The Hematology Services offered at Hospital Donostia, Guipuzcoa’s main treatment center for congenital bleeding disorders, provide patients with comprehensive care for any coagulopathic problems.
Recently diagnosed patients: When there exists the possibility the illness has been transmitted or when a carrier wishes to get tested, Hematology orders the appropriate diagnostic test from the hospital’s Genetics Unit. Once the analysis has been completed, a meeting is held with the affected person to inform them about the disease’s characteristics as well as the likelihood of having contracted it. In addition, the supervising physician informs patients of the Psychology Services offered to all hemophiliacs by the Hemophilia Association of Guipuzcoa.
Bleeding episodes: Whenever a hemophilic individual seeks treatment for hemarthrosis or any other type of bleeding, they are given the appropriate amount of clotting factor in order to stop the bleeding. If the hematologist is able to rule out other associated pathologies, the patient is referred to the corresponding hospital service, be it Hematology or another department, so that the problem can be handled until the patient has fully recovered.
Watching the illness: as long as there are no complications associated with the bleeding disorder, the patient will be considered a healthy and treated as such. Interdepartmental communication: the very nature of this illness demands there be a strong working relationship with the other hospital departments.
Multidisciplinarity: The hospital’s Hematology and Rehabilitation Services Departments, along with the supervising physician of the Hemophilia Association’s Psychology Services, carry out periodic check-ups on patients in an effort to provide them with the best care possible.

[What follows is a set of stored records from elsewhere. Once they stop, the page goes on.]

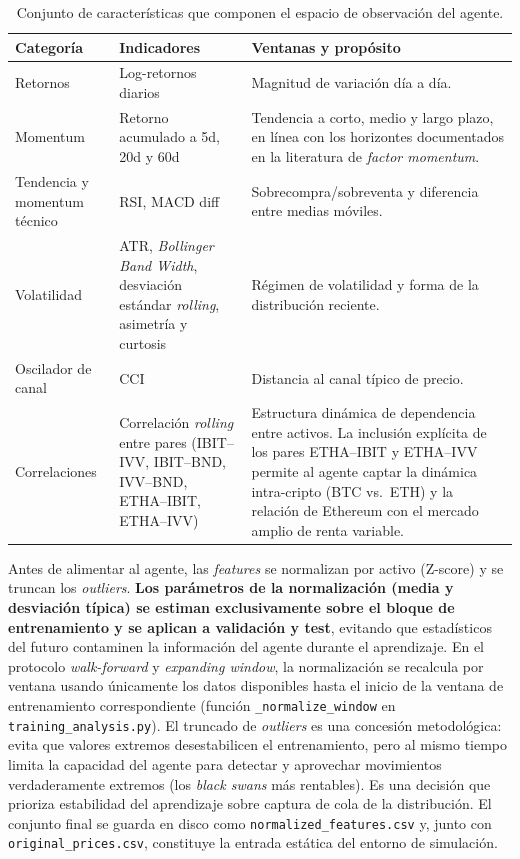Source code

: \documentclass[IB,a4paper]{TFUOC}
\begin{document}
\begin{table}[h]
\centering
\renewcommand{\arraystretch}{1.25}
\begin{tabular}{|p{3.0cm}|p{3.7cm}|p{6.3cm}|}
\hline
\textbf{Categoría} & \textbf{Indicadores} & \textbf{Ventanas y propósito} \\ \hline
Retornos & Log-retornos diarios & Magnitud de variación día a día. \\ \hline
Momentum & Retorno acumulado a 5d, 20d y 60d & Tendencia a corto, medio y largo plazo, en línea con los horizontes documentados en la literatura de \textit{factor momentum}. \\ \hline
Tendencia y momentum técnico & RSI, MACD diff & Sobrecompra/sobreventa y diferencia entre medias móviles. \\ \hline
Volatilidad & ATR, \textit{Bollinger Band Width}, desviación estándar \textit{rolling}, asimetría y curtosis & Régimen de volatilidad y forma de la distribución reciente. \\ \hline
Oscilador de canal & CCI & Distancia al canal típico de precio. \\ \hline
Correlaciones & Correlación \textit{rolling} entre pares (IBIT--IVV, IBIT--BND, IVV--BND, ETHA--IBIT, ETHA--IVV) & Estructura dinámica de dependencia entre activos. La inclusión explícita de los pares ETHA--IBIT y ETHA--IVV permite al agente captar la dinámica intra-cripto (BTC vs.\ ETH) y la relación de Ethereum con el mercado amplio de renta variable. \\ \hline
\end{tabular}
\caption{Conjunto de características que componen el espacio de observación del agente.}
\label{tab:features}
\end{table}

Antes de alimentar al agente, las \textit{features} se normalizan por activo (Z-score) y se truncan los \textit{outliers}. \textbf{Los parámetros de la normalización (media y desviación típica) se estiman exclusivamente sobre el bloque de entrenamiento y se aplican a validación y test}, evitando que estadísticos del futuro contaminen la información del agente durante el aprendizaje. En el protocolo \textit{walk-forward} y \textit{expanding window}, la normalización se recalcula por ventana usando únicamente los datos disponibles hasta el inicio de la ventana de entrenamiento correspondiente (función \texttt{\_normalize\_window} en \texttt{training\_analysis.py}). El truncado de \textit{outliers} es una concesión metodológica: evita que valores extremos desestabilicen el entrenamiento, pero al mismo tiempo limita la capacidad del agente para detectar y aprovechar movimientos verdaderamente extremos (los \textit{black swans} más rentables). Es una decisión que prioriza estabilidad del aprendizaje sobre captura de cola de la distribución. El conjunto final se guarda en disco como \texttt{normalized\_features.csv} y, junto con \texttt{original\_prices.csv}, constituye la entrada estática del entorno de simulación.
\end{document}
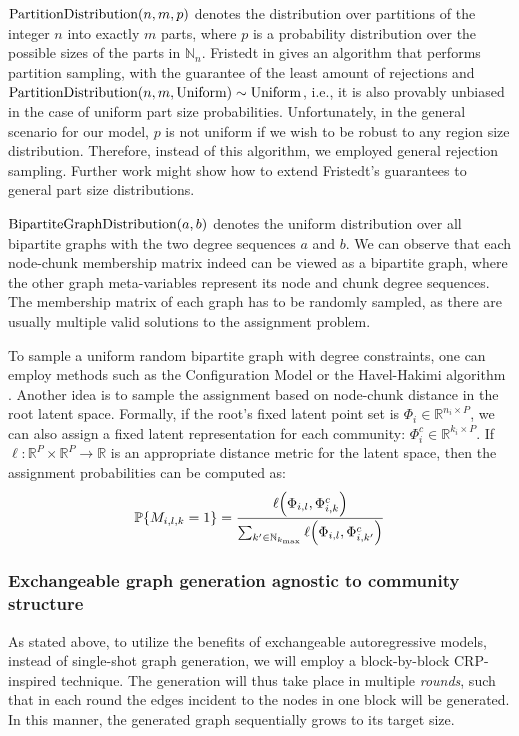 $\text{PartitionDistribution}\mathopen{}\left(n,m,p\right)$ denotes the distribution over partitions of the integer $n$ into exactly $m$ parts, where $p$ is a probability distribution over the possible sizes of the parts in $\mathbb{N}_{n}$. Fristedt in \cite{fristedt_structure_1993} gives an algorithm that performs partition sampling, with the guarantee of the least amount of rejections and $\text{PartitionDistribution}\mathopen{}\left(n,m,\text{Uniform}\right) \sim \text{Uniform}$, i.e., it is also provably unbiased in the case of uniform part size probabilities. Unfortunately, in the general scenario for our model, $p$ is not uniform if we wish to be robust to any region size distribution. Therefore, instead of this algorithm, we employed general rejection sampling. Further work might show how to extend Fristedt's guarantees to general part size distributions.
    
$\text{BipartiteGraphDistribution}\mathopen{}\left(a,b\right)$ denotes the uniform distribution over all bipartite graphs with the two degree sequences $a$ and $b$. We can observe that each node-chunk membership matrix indeed can be viewed as a bipartite graph, where the other graph meta-variables represent its node and chunk degree sequences. The membership matrix of each graph has to be randomly sampled, as there are usually multiple valid solutions to the assignment problem. 
    
To sample a uniform random bipartite graph with degree constraints, one can employ methods such as the Configuration Model \cite{newman_structure_2003} or the Havel-Hakimi algorithm \cite{hakimi_realizability_1963, kleitman_algorithms_1973}. Another idea is to sample the assignment based on node-chunk distance in the root latent space. Formally, if the root's fixed latent point set is $\Phi_i \in \mathbb{R}^{n_i \times P}$, we can also assign a fixed latent representation for each community: $\Phi^c_i \in \mathbb{R}^{k_i \times P}$. If $\ell: \mathbb{R}^{P} \times \mathbb{R}^{P} \to \mathbb{R}$ is an appropriate distance metric for the latent space, then the assignment probabilities can be computed as: $$\mathbb{P}\mathopen{}\left\{M_{i,l,k}=1\right\}=\frac{\ell\mathopen{}\left(\Phi_{i,l},\Phi^c_{i,k}\right)}{\sum_{k' \in \mathbb{N}_{k_{\max}}}{\ell\mathopen{}\left(\Phi_{i,l},\Phi^c_{i,k'}\right)}}$$

\subsubsection{Exchangeable graph generation agnostic to community structure}
As stated above, to utilize the benefits of exchangeable autoregressive models, instead of single-shot graph generation, we will employ a block-by-block CRP-inspired technique. The generation will thus take place in multiple \emph{rounds}, such that in each round the edges incident to the nodes in one block will be generated. In this manner, the generated graph sequentially grows to its target size.

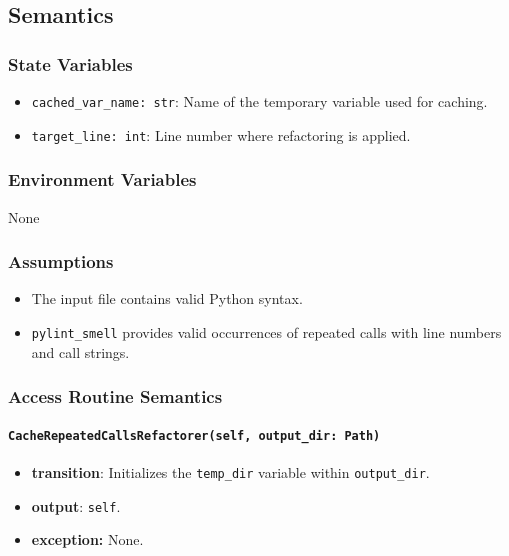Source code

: \documentclass[12pt, titlepage]{article}
\begin{document}
\subsection{Semantics}

\subsubsection{State Variables}
\begin{itemize}
  \item \texttt{cached\_var\_name: str}: Name of the temporary variable used for caching.
  \item \texttt{target\_line: int}: Line number where refactoring is applied.
\end{itemize}

\subsubsection{Environment Variables}
None

\subsubsection{Assumptions}
\begin{itemize}
  \item The input file contains valid Python syntax.
  \item \texttt{pylint\_smell} provides valid occurrences of repeated calls with line numbers and call strings.
\end{itemize}

\subsubsection{Access Routine Semantics}

\paragraph{\texttt{CacheRepeatedCallsRefactorer(self, output\_dir: Path)}}
\begin{itemize}
  \item \textbf{transition}: Initializes the \texttt{temp\_dir} variable within \texttt{output\_dir}.
  \item \textbf{output}: \texttt{self}.
  \item \textbf{exception:} None.
\end{itemize}
\end{document}
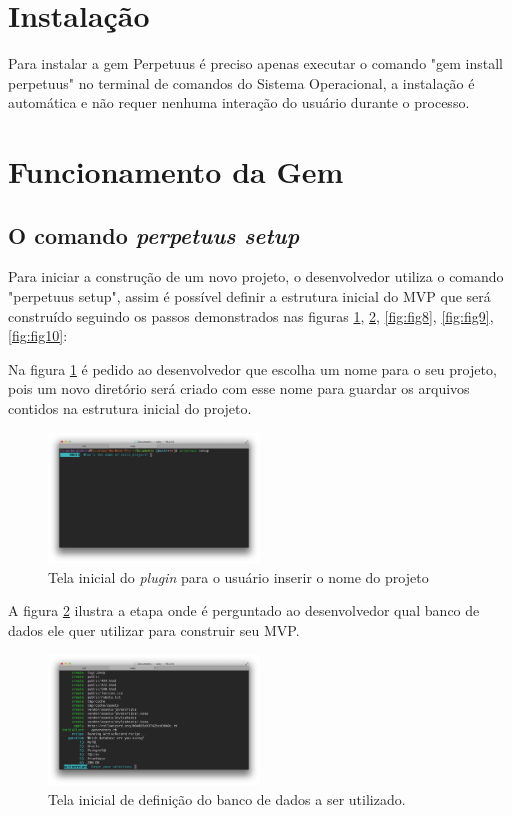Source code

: \section{Instala\c{c}\~ao}

Para instalar a gem Perpetuus \'e preciso apenas executar o comando "gem install perpetuus" no terminal de comandos do Sistema Operacional, a instala\c{c}\~ao \'e autom\'atica e n\~ao requer nenhuma intera\c{c}\~ao do usu\'ario durante o processo.

\section{Funcionamento da Gem}

\subsection{O comando \emph{perpetuus setup}}

Para iniciar a constru\c{c}\~ao de um novo projeto, o desenvolvedor utiliza o comando "perpetuus setup", assim \'e poss\'ivel definir a estrutura inicial do MVP que ser\'a constru\'ido seguindo os passos demonstrados nas figuras \ref{fig:fig6}, \ref{fig:fig7}, \ref{fig:fig8}, \ref{fig:fig9}, \ref{fig:fig10}:

Na figura \ref{fig:fig6} \'e pedido ao desenvolvedor que escolha um nome para o seu projeto, pois um novo diret\'orio ser\'a criado com esse nome para guardar os arquivos contidos na estrutura inicial do projeto.

\begin{figure}[h]
  \centering
  \includegraphics[width=0.5\textwidth]{./fig/setup1}
  \caption{Tela inicial do \emph{plugin} para o usu\'ario inserir o nome do projeto}
  \label{fig:fig6}
\end{figure}

A figura \ref{fig:fig7} ilustra a etapa onde \'e perguntado ao desenvolvedor qual banco de dados ele quer utilizar para construir seu MVP.

\begin{figure}[h]
  \centering
  \includegraphics[width=0.5\textwidth]{./fig/setup2}
  \caption{Tela inicial de defini\c{c}\~ao do banco de dados a ser utilizado.}
  \label{fig:fig7}
\end{figure}


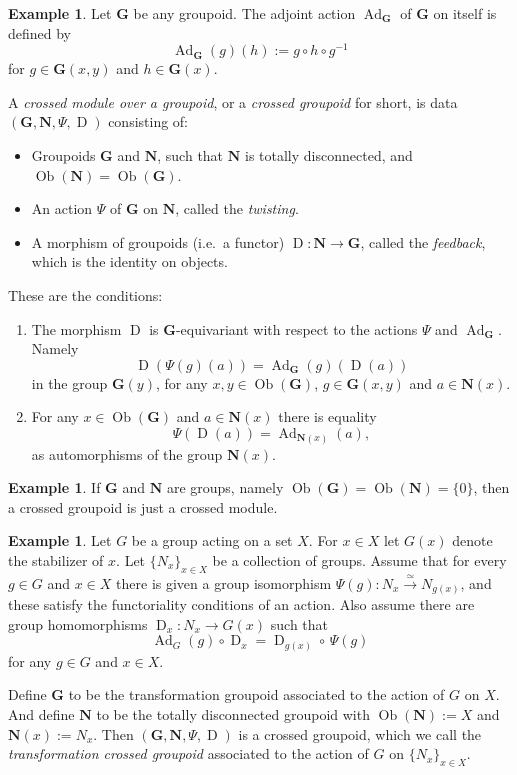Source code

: \documentclass[a4paper,10pt]{amsart}
\theoremstyle{definition}
\newtheorem{exa}[equation]{Example}
\numberwithin{equation}{section}
\newcommand{\iso}{\xrightarrow{\simeq}}
\newcommand{\opn}{\operatorname}
\newcommand{\rmitem}[1]{\item[\text{\textup{(#1)}}]}
\newcommand{\bsym}[1]{\boldsymbol{#1}}
\newcommand{\lb}{\linebreak}
\begin{document}
\begin{exa}
Let $\bsym{G}$ be any groupoid. The adjoint action $\opn{Ad}_{\bsym{G}}$ of
$\bsym{G}$ on itself is defined by
\[ \opn{Ad}_{\bsym{G}}(g)(h) := g \circ h \circ g^{-1} \]
for $g \in \bsym{G}(x, y)$ and $h \in \bsym{G}(x)$.
\end{exa}

A {\em crossed module over a groupoid}, or a {\em crossed groupoid} 
for short, is data \lb
$(\bsym{G}, \bsym{N}, \Psi, \opn{D})$ consisting of:
\begin{itemize}
\item Groupoids $\bsym{G}$ and $\bsym{N}$, such that
$\bsym{N}$ is totally disconnected, and  
$\opn{Ob}(\bsym{N}) = \opn{Ob}(\bsym{G})$.

\item An action $\Psi$ of $\bsym{G}$ on $\bsym{N}$, called the {\em twisting}.

\item A morphism of groupoids (i.e.\ a functor)
$\opn{D} : \bsym{N} \to \bsym{G}$, called the {\em feedback}, which is the 
identity on objects.
\end{itemize}

These are the conditions:
\begin{enumerate}
\rmitem{i} The morphism $\opn{D}$ is $\bsym{G}$-equivariant with respect to
the actions $\Psi$ and $\opn{Ad}_{\bsym{G}}$. Namely 
\[ \opn{D}(\Psi(g)(a)) = \opn{Ad}_{\bsym{G}}(g)(\opn{D}(a)) \]
in the group $\bsym{G}(y)$, for any $x, y \in \opn{Ob}(\bsym{G})$, 
$g \in \bsym{G}(x, y)$ and $a \in \bsym{N}(x)$.

\rmitem{ii} For any $x \in \opn{Ob}(\bsym{G})$ and 
$a \in \bsym{N}(x)$ there is equality
\[ \Psi(\opn{D}(a)) = \opn{Ad}_{\bsym{N}(x)}(a) , \]
as automorphisms of the group $\bsym{N}(x)$.
\end{enumerate}

\begin{exa}
If $\bsym{G}$ and $\bsym{N}$ are groups, namely 
$\opn{Ob}(\bsym{G}) = \opn{Ob}(\bsym{N}) = \{ 0 \}$, then 
a crossed groupoid is just a crossed module.
\end{exa}

\begin{exa} \label{exa:100}
Let $G$ be a group acting on a set $X$. For $x \in X$ let $G(x)$ denote the
stabilizer of $x$. Let $\{ N_x \}_{x \in X}$ be a 
collection of groups. Assume that for every $g \in G$ and $x \in X$ there is
given a group isomorphism $\Psi(g) : N_x \iso N_{g(x)}$, and these satisfy the
functoriality conditions of an action. 
Also assume there are
group homomorphisms $\opn{D}_x : N_x \to G(x)$ such that 
\[ \opn{Ad}_{G}(g) \circ \opn{D}_x = \opn{D}_{g(x)} \circ \, \Psi(g) \]
for any $g \in G$ and $x \in X$. 

Define $\bsym{G}$ to be the transformation groupoid associated to the
action of $G$ on $X$. And define $\bsym{N}$ to be the totally
disconnected groupoid with $\opn{Ob}(\bsym{N}) := X$ and 
$\bsym{N}(x) := N_x$. Then 
$( \bsym{G}, \bsym{N}, \Psi, \opn{D})$ is a crossed
groupoid, which we call the {\em transformation crossed groupoid} associated to
the action of $G$ on $\{ N_x \}_{x \in X}$.
\end{exa}
\end{document}
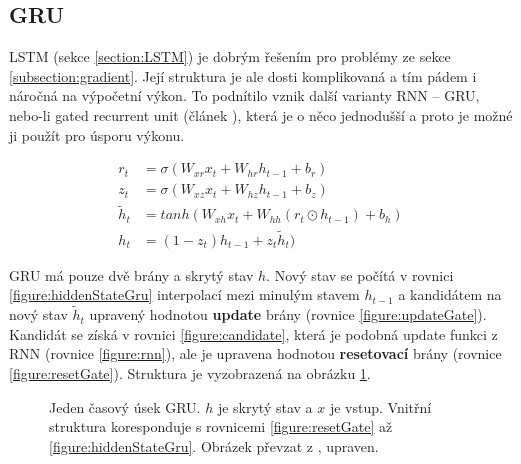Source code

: \subsection{GRU}\label{section:GRU}
LSTM (sekce \ref{section:LSTM}) je dobrým řešením pro problémy ze sekce \ref{subsection:gradient}. Její struktura je ale dosti komplikovaná a tím pádem i náročná na výpočetní výkon. To podnítilo vznik další varianty RNN -- GRU, nebo-li gated recurrent unit (článek \cite{GRU}), která je o něco jednodušší a proto je možné ji použít pro úsporu výkonu.

\begin{align}
    r_{t}&=\sigma(W_{xr}x_{t}+W_{hr}h_{t-1}+b_{r}) \label{figure:resetGate} \\
    z_{t}&=\sigma(W_{xz}x_{t}+W_{hz}h_{t-1}+b_{z}) \label{figure:updateGate} \\
    \tilde{h}_{t}&=tanh(W_{xh}x_t + W_{hh}(r_t \odot h_{t-1}) + b_h) \label{figure:candidate} \\
    h_{t}&=(1 - z_t)h_{t-1} + z_{t}\tilde{h}_{t}) \label{figure:hiddenStateGru}
\end{align}

GRU má pouze dvě brány a skrytý stav $h$. Nový stav se počítá v rovnici \ref{figure:hiddenStateGru} interpolací mezi minulým stavem $h_{t-1}$ a kandidátem na nový stav $\tilde{h}_{t}$ upravený hodnotou \textbf{update} brány (rovnice \ref{figure:updateGate}). Kandidát se získá v rovnici \ref{figure:candidate}, která je podobná update funkci z RNN (rovnice \ref{figure:rnn}), ale je upravena hodnotou \textbf{resetovací} brány (rovnice \ref{figure:resetGate}). Struktura je vyzobrazená na obrázku \ref{img:GRU}.


\begin{figure}[H]
    \begin{center}
    \end{center}
	\caption{Jeden časový úsek GRU. $h$ je skrytý stav a $x$ je vstup. Vnitřní struktura koresponduje s rovnicemi \ref{figure:resetGate} až \ref{figure:hiddenStateGru}. Obrázek převzat z \cite{understandingLSTM}, upraven.}
	\label{img:GRU}
\end{figure}

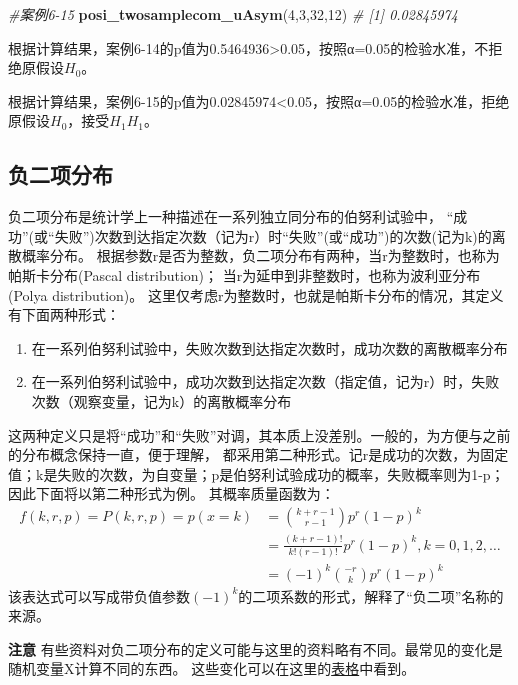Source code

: \documentclass[
]{article}
\newenvironment{Shaded}{\begin{snugshade}}{\end{snugshade}}
\newcommand{\CommentTok}[1]{\textcolor[rgb]{0.56,0.35,0.01}{\textit{#1}}}
\newcommand{\DecValTok}[1]{\textcolor[rgb]{0.00,0.00,0.81}{#1}}
\newcommand{\KeywordTok}[1]{\textcolor[rgb]{0.13,0.29,0.53}{\textbf{#1}}}
\newcommand{\NormalTok}[1]{#1}
\providecommand{\tightlist}{%
  \setlength{\itemsep}{0pt}\setlength{\parskip}{0pt}}
\begin{document}
\begin{Shaded}
\begin{Highlighting}[]
\CommentTok{#案例6-15}
\KeywordTok{posi_twosamplecom_uAsym}\NormalTok{(}\DecValTok{4}\NormalTok{,}\DecValTok{3}\NormalTok{,}\DecValTok{32}\NormalTok{,}\DecValTok{12}\NormalTok{)}
\CommentTok{# [1] 0.02845974}
\end{Highlighting}
\end{Shaded}

根据计算结果，案例6-14的p值为0.5464936\textgreater0.05，按照α=0.05的检验水准，不拒绝原假设\(H_0\)。

根据计算结果，案例6-15的p值为0.02845974\textless0.05，按照α=0.05的检验水准，拒绝原假设\(H_0\)，接受\(H_1H_1\)。

\hypertarget{ux8d1fux4e8cux9879ux5206ux5e03}{%
\subsection{负二项分布}\label{ux8d1fux4e8cux9879ux5206ux5e03}}

负二项分布是统计学上一种描述在一系列独立同分布的伯努利试验中，
``成功''(或``失败'')次数到达指定次数（记为r）时``失败''(或``成功'')的次数(记为k)的离散概率分布。
根据参数r是否为整数，负二项分布有两种，当r为整数时，也称为帕斯卡分布(Pascal distribution)；
当r为延申到非整数时，也称为波利亚分布(Polya distribution)。
这里仅考虑r为整数时，也就是帕斯卡分布的情况，其定义有下面两种形式：

\begin{enumerate}
\def\labelenumi{\arabic{enumi}.}
\tightlist
\item
  在一系列伯努利试验中，失败次数到达指定次数时，成功次数的离散概率分布
\item
  在一系列伯努利试验中，成功次数到达指定次数（指定值，记为r）时，失败次数（观察变量，记为k）的离散概率分布
\end{enumerate}

这两种定义只是将``成功''和``失败''对调，其本质上没差别。一般的，为方便与之前的分布概念保持一直，便于理解，
都采用第二种形式。记r是成功的次数，为固定值；k是失败的次数，为自变量；p是伯努利试验成功的概率，失败概率则为1-p；因此下面将以第二种形式为例。
其概率质量函数为：
\[\begin{aligned}
f(k,r,p)=P(k,r,p)=p(x=k) & = \binom{k+r-1}{r-1}p^r(1-p)^k\\
& = \frac{(k+r-1)!}{k!(r-1)!}p^r(1-p)^k ,k=0,1,2,\dots\\
& = (-1)^k\binom{-r}{k}p^r(1-p)^k
\end{aligned}\]
该表达式可以写成带负值参数\((-1)^k\)的二项系数的形式，解释了``负二项''名称的来源。

\textbf{注意}
有些资料对负二项分布的定义可能与这里的资料略有不同。最常见的变化是随机变量X计算不同的东西。
这些变化可以在这里的\href{https://en.wikipedia.org/wiki/Negative_binomial_distribution\#Alternative_formulations}{表格}中看到。
\end{document}
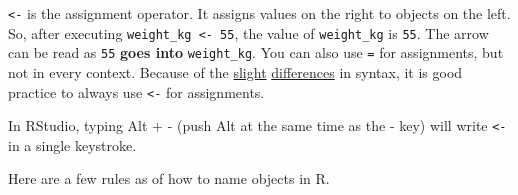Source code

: \documentclass[
]{book}
\begin{document}
\texttt{\textless{}-} is the assignment operator. It assigns values on the right to objects on
the left. So, after executing \texttt{weight\_kg\ \textless{}-\ 55}, the value of \texttt{weight\_kg} is \texttt{55}. The arrow can
be read as \texttt{55} \textbf{goes into} \texttt{weight\_kg}. You can also use \texttt{=}
for assignments, but not in every context. Because of
the
\href{http://blog.revolutionanalytics.com/2008/12/use-equals-or-arrow-for-assignment.html}{slight} \href{https://web.archive.org/web/20130610005305/https://stat.ethz.ch/pipermail/r-help/2009-March/191462.html}{differences} in
syntax, it is good practice to always use \texttt{\textless{}-} for assignments.

In RStudio, typing Alt + - (push Alt at the
same time as the - key) will write \texttt{\textless{}-} in a single keystroke.

Here are a few rules as of how to name objects in R.
\end{document}

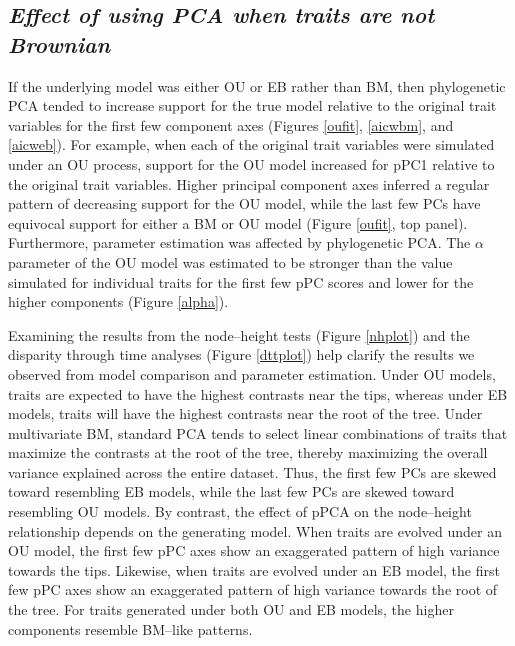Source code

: \documentclass[a4paper,11pt]{article}
\begin{document}
\subsection{\emph{Effect of using PCA when traits are not Brownian}}
If the underlying model was either OU or EB rather than BM, then phylogenetic PCA tended to increase support for the true model relative to the original trait variables for the first few component axes (Figures \ref{oufit}, \ref{aicwbm}, and \ref{aicweb}). For example, when each of the original trait variables were simulated under an OU process, support for the OU model increased for pPC1 relative to the original trait variables. Higher principal component axes inferred a regular pattern of decreasing support for the OU model, while the last few PCs have equivocal support for either a BM or OU model (Figure \ref{oufit}, top panel). Furthermore, parameter estimation was affected by phylogenetic PCA. The $\alpha$ parameter of the OU model was estimated to be stronger than the value simulated for individual traits for the first few pPC scores and lower for the higher components (Figure \ref{alpha}). 

Examining the results from the node--height tests (Figure \ref{nhplot}) and the disparity through time analyses (Figure \ref{dttplot}) help clarify the results we observed from model comparison and parameter estimation. Under OU models, traits are expected to have the highest contrasts near the tips, whereas under EB models, traits will have the highest contrasts near the root of the tree. Under multivariate BM, standard PCA tends to select linear combinations of traits that maximize the contrasts at the root of the tree, thereby maximizing the overall variance explained across the entire dataset. Thus, the first few PCs are skewed toward resembling EB models, while the last few PCs are skewed toward resembling OU models. By contrast, the effect of pPCA on the node--height relationship depends on the generating model. When traits are evolved under an OU model, the first few pPC axes show an exaggerated pattern of high variance towards the tips. Likewise, when traits are evolved under an EB model, the first few pPC axes show an exaggerated pattern of high variance towards the root of the tree. For traits generated under both OU and EB models, the higher components resemble BM--like patterns. 
\end{document}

Haemophilia is not a new disease, haemophilia is known from ancient times. The first written references related to circumcision are described in the Talmud, IInd Century.
Hemophilia is an inherited bleeding disorder that affects mostly males, because the hemophilia gene is carried on the same chromosome that determines whether a person is male or female. Blood contains many proteins, called clotting factors, which work to stop bleeding. In people with bleeding disorders, these clotting factors are missing or do not work as they should. The lack of clotting factor causes people with hemophilia to bleed for longer periods of time than people whose blood factor levels are normal or work properly. People with hemophilia do not bleed faster than other people, and will not bleed to death from a minor cut or injury.
The main problem for people with hemophilia is bleeding internally, mainly into muscles and joints. People with mild hemophilia may have very few bleeding episodes, and may only need to take precautions if they are having surgery or are seriously injured. However, people with severe hemophilia often bleed spontaneously (that is, there is no obvious cause for the bleed, it just happens). With treatment products and proper care, people with hemophilia can live perfectly healthy lives. Without treatment, hemophilia can cause crippling pain, severe joint damage, disability, and early death. Tragically, only about 25 percent of people with hemophilia in the world receive adequate treatment. The World Federation of Hemophilia works to improve the level of treatment and care around the world.
Under the name of congenic coagulopathies it has been discribed several coagulation factors (factor II, Factor V, factor VII, factor X, etc.) So we differentiate different types of haemophilia:
Haemophilia A, caused by a lack or absence of factor VIII that controls bleeding definida por la deficiencia de factor VIII. Es la más frecuente tanto en el ámbito nacional como internacional, representando un 85% de los casos censados.
Haemophilia B (also called Christmas disease), caused by a lack or absense of the protein in the blood called factor IX. von Willebrand disease or Haemophilia C caused by the lack or absence of various coagulation factors.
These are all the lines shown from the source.